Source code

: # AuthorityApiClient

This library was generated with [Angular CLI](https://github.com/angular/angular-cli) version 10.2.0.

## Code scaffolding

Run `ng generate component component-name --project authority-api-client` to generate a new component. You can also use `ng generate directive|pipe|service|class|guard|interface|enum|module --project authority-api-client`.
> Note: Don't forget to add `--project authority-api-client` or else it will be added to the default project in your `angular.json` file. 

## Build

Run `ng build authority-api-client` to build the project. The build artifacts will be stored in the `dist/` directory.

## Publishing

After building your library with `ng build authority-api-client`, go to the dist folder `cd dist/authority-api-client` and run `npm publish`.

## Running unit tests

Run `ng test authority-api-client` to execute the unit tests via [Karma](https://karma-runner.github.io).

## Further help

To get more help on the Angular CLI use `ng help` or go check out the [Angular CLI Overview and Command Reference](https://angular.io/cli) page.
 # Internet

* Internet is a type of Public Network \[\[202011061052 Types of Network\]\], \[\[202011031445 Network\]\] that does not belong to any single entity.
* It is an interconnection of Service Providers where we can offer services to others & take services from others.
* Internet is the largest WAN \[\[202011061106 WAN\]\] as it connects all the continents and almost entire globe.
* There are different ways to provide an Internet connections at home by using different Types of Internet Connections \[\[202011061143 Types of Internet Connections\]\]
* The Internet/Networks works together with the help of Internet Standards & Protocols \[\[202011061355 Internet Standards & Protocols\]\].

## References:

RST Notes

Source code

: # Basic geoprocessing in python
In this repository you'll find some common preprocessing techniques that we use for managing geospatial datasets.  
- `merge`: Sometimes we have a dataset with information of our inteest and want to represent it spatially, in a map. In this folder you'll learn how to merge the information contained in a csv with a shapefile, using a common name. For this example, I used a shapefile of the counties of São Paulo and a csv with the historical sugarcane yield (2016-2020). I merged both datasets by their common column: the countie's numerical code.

> [TASK OBJECTIVE]: Report only a number: how many lines in the material above contain the string "that".

> [YOUR SOLUTION]: 2